Is there any Laptop wireless card compatible list for freebsd? And which wireless cards are best supported by FreeBSD? 

 I'm really frustrated by the BCM4315 card on my netbook. I have to either drop give up BSD or replace the card with a well supported one....


----------



## pbd (Sep 5, 2009)

FreeBSD 7.2-RELEASE Hardware Notes


----------



## everypot (Sep 6, 2009)

pbd said:
			
		

> FreeBSD 7.2-RELEASE Hardware Notes



Any suggestion(modern and available in the market)?  There are too many of them.


----------



## pbd (Sep 7, 2009)

I've used Edimax EW-7108PCg without problem. I know that cards with Atheros chip are well supported, but I haven't used any.


----------



## everypot (Sep 7, 2009)

pbd said:
			
		

> I've used Edimax EW-7108PCg without problem. I know that cards with Atheros chip are well supported, but I haven't used any.

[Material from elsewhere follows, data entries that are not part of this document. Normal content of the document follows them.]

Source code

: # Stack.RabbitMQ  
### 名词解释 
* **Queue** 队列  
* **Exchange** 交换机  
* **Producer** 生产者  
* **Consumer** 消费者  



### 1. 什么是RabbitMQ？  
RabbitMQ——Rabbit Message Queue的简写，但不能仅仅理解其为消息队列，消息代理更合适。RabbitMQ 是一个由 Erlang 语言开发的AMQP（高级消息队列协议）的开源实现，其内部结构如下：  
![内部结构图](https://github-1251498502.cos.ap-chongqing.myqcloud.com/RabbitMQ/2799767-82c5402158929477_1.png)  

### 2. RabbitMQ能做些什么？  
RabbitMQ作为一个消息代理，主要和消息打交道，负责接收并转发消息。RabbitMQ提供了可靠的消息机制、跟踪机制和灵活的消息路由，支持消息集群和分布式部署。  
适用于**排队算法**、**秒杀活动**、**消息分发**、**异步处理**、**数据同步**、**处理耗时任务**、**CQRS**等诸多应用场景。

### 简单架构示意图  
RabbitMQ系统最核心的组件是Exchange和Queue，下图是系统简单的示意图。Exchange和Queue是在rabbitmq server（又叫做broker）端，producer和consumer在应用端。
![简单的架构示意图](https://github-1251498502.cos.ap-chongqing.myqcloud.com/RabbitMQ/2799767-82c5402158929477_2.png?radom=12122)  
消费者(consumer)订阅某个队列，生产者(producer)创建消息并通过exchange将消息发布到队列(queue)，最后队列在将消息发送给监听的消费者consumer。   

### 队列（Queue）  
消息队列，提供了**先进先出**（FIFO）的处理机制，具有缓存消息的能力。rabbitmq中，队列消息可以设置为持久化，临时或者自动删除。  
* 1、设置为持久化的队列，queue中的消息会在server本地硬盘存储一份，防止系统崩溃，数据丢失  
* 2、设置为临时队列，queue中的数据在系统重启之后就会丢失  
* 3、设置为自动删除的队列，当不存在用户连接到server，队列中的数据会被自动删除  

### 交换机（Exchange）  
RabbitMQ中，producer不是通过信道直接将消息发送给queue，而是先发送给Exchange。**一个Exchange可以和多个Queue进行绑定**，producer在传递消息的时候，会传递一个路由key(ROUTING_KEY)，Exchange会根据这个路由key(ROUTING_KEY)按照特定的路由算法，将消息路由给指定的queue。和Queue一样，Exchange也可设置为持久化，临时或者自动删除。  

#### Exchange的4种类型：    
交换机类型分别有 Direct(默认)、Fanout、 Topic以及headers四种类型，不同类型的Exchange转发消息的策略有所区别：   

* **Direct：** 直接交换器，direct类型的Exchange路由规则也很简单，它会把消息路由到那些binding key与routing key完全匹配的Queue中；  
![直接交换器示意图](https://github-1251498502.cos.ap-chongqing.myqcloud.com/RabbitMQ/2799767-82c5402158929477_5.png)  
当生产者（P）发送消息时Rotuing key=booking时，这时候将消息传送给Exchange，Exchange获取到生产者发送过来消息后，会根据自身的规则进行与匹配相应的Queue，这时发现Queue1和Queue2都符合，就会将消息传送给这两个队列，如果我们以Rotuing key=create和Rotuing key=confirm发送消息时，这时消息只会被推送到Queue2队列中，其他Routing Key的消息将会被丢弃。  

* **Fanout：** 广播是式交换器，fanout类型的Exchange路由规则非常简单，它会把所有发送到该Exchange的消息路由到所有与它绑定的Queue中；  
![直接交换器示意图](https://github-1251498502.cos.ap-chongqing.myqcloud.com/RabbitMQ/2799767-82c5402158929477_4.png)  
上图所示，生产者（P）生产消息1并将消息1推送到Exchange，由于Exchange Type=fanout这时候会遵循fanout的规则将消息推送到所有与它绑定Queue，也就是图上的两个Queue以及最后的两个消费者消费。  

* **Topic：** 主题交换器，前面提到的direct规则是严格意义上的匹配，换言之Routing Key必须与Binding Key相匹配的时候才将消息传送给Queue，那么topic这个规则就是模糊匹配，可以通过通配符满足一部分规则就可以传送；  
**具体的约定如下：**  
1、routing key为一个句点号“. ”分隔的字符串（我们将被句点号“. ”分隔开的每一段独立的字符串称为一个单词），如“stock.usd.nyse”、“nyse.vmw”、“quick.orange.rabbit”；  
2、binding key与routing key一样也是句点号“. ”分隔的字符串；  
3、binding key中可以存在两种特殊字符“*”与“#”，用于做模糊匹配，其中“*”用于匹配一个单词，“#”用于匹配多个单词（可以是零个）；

Thanks. Unfortunately my netbook doesn't have a PC Card slot. I need an internal mini wifi card.


----------



## everypot (Sep 8, 2009)

Anyone know if these mini cards are supported?
Atheros AR5006EXS
Atheros 5008 
Atheros AR5007EG


----------



## wblock@ (Sep 9, 2009)

everypot said:
			
		

> Anyone know if these mini cards are supported?
> Atheros AR5006EXS
> Atheros 5008
> Atheros AR5007EG



According to the Atheros web page, these are:

AR5006: 5424 chipset
AR5008: 5416 chipset
AR5007: 5424/2424 chipset

The last one is in my Aspire One (I think, haven't opened it), and it works on 8-STABLE.  ath(4) shows the other two should also work, although no 802.11n on the AR5008 (yet?).

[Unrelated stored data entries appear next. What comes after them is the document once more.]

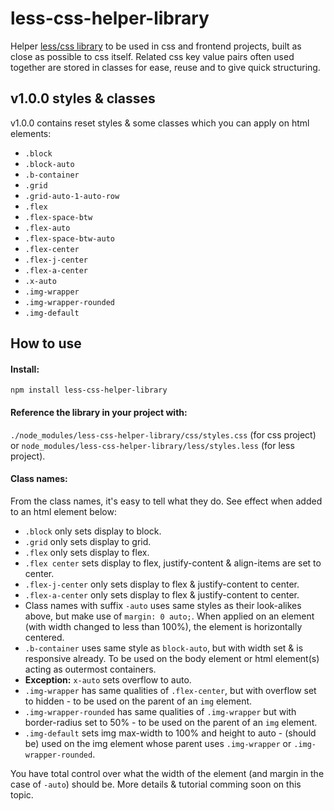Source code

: # less-css-helper-library

Helper [less/css library](https://github.com/code-collabo/less-css-helper-library) to be used in css and frontend projects, built as close as possible to css itself. Related css key value pairs often used together are stored in classes for ease, reuse and to give quick structuring.
 
## v1.0.0 styles & classes
v1.0.0 contains reset styles & some classes which you can apply on html elements:

* `.block` 
* `.block-auto`
* `.b-container` 
* `.grid`
* `.grid-auto-1-auto-row` 
* `.flex` 
* `.flex-space-btw` 
* `.flex-auto` 
* `.flex-space-btw-auto` 
* `.flex-center` 
* `.flex-j-center` 
* `.flex-a-center` 
* `.x-auto` 
* `.img-wrapper` 
* `.img-wrapper-rounded` 
* `.img-default`

## How to use
#### Install:
`npm install less-css-helper-library`

#### Reference the library in your project with:
`./node_modules/less-css-helper-library/css/styles.css` (for css project) or `node_modules/less-css-helper-library/less/styles.less` (for less project).

#### Class names:
From the class names, it's easy to tell what they do. See effect when added to an html element below:
* `.block` only sets display to block.
* `.grid` only sets display to grid. 
* `.flex` only sets display to flex.
* `.flex center` sets display to flex, justify-content & align-items are set to center. 
* `.flex-j-center` only sets display to flex & justify-content to center.
* `.flex-a-center` only sets display to flex & justify-content to center.
* Class names with suffix `-auto` uses same styles as their look-alikes above, but make use of `margin: 0 auto;`. When applied on an element (with width changed to less than 100%), the element is horizontally centered. 
* `.b-container` uses same style as `block-auto`, but with width set & is responsive already. To be used on the body element or html element(s) acting as outermost containers.
* **Exception:** `x-auto` sets overflow to auto.
* `.img-wrapper` has same qualities of `.flex-center`, but with overflow set to hidden - to be used on the parent of an `img` element.
* `.img-wrapper-rounded` has same qualities of `.img-wrapper` but with border-radius set to 50% - to be used on the parent of an `img` element.
* `.img-default` sets img max-width to 100% and height to auto - (should be) used on the img element whose parent uses `.img-wrapper` or `.img-wrapper-rounded`.

You have total control over what the width of the element (and margin in the case of `-auto`) should be. More details & tutorial comming soon on this topic.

The 5006 and 5007 might work on 7-STABLE.


----------



## everypot (Sep 9, 2009)

wblock said:
			
		

> According to the Atheros web page, these are:
> 
> AR5006: 5424 chipset
> AR5008: 5416 chipset
> ...



Thanks a lot.  I have just made my BCM4315 work using ndis driver(http://forums.freebsd.org/showthread.php?p=40490#post40490). No need to buy a new card!


----------